Il gup di Catanzaro, Gilda Danila Romano, ha condannato:
• Giuseppe Caparello, direttore del dipartimento di Prevenzione dell’Asp veterinaria di Catanzaro, a 4 anni e 8 mesi di reclusione, ritenuto colpevole non solo del delitto di corruzione, ma anche dei due reati di falso contestati. Esclusi nei suoi confronti il reato di associazione per delinquere;
• Maria Caparello, figlia del direttore, accusata di corruzione perché ritenuta responsabile di essere stata ammessa illecitamente alla scuola di specializzazione in Farmacologia e Tossicologia clinica grazie al rapporto corruttivo tra il padre e l’ex rettore, a 4 anni;
• Emilio Russo, sperimentatore e supervisore delle sperimentazioni, a 9 mesi e 10 giorni per i delitti di maltrattamento e uccisione di animali;
• Antonio Leo, sperimentatore, ha patteggiato un anno, 11 mesi e 10 giorni:
Sette, invece, le assoluzioni, tra cui Pierfrancesco Tassone (responsabile scientifico di progetti di ricerca negli stabulari) e Vincenzo Mollace (professore universitario, responsabile scientifico di progetti di ricerca negli stabulari incriminati).
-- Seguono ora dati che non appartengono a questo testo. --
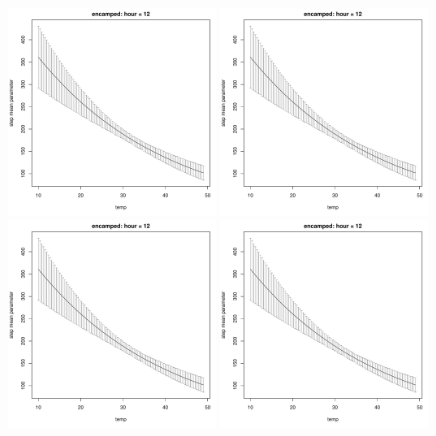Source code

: \documentclass[12pt]{article}
\begin{document}
\begin{figure}[htbp]
  \includegraphics[width=0.49\textwidth,page=17]{plot_elephantResults}
  \includegraphics[width=0.49\textwidth,page=18]{plot_elephantResults}
  \includegraphics[width=0.49\textwidth,page=15]{plot_elephantResults}
  \includegraphics[width=0.49\textwidth,page=16]{plot_elephantResults}

\end{figure}
\end{document}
Resta tuttavia un punto critico, che non riguarda l’esito processuale in sé, ma il quadro normativo.
Le pene inflitte a chi materialmente ha posto in essere le condotte di maltrattamento e uccisione appaiono non commisurate alla gravità di quanto contestato: decapitazione di topi e ratti senza previa anestesia, soppressione di un numero di animali ampiamente superiore a quello autorizzato dal Ministero della Salute, omissione totale dei controlli microbiologici e una sistematica violazione degli obblighi di benessere animale protrattasi per anni.
Gravi omissioni che hanno danneggiato animali innocenti, trattati come oggetti e sottoposti a sofferenze inutili e crudeltà.